[Information given]
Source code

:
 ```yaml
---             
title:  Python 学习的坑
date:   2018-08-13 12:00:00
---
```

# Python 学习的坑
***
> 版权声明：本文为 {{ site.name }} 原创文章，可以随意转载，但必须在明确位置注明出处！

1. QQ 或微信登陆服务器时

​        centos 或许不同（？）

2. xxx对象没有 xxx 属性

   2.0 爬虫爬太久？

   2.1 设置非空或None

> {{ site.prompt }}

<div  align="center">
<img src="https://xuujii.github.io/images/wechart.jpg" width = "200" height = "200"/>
[/Information given]
__Exercise details__
Transcribe the entries exactly.

__Result of the task__
Source code

:
 ```yaml
---             
title:  Python 学习的坑
date:   2018-08-13 12:00:00
---
```

# Python 学习的坑
***
> 版权声明：本文为 {{ site.name }} 原创文章，可以随意转载，但必须在明确位置注明出处！

1. QQ 或微信登陆服务器时

​        centos 或许不同（？）

2. xxx对象没有 xxx 属性

   2.0 爬虫爬太久？

   2.1 设置非空或None

> {{ site.prompt }}

<div  align="center">
<img src="https://xuujii.github.io/images/wechart.jpg" width = "200" height = "200"/>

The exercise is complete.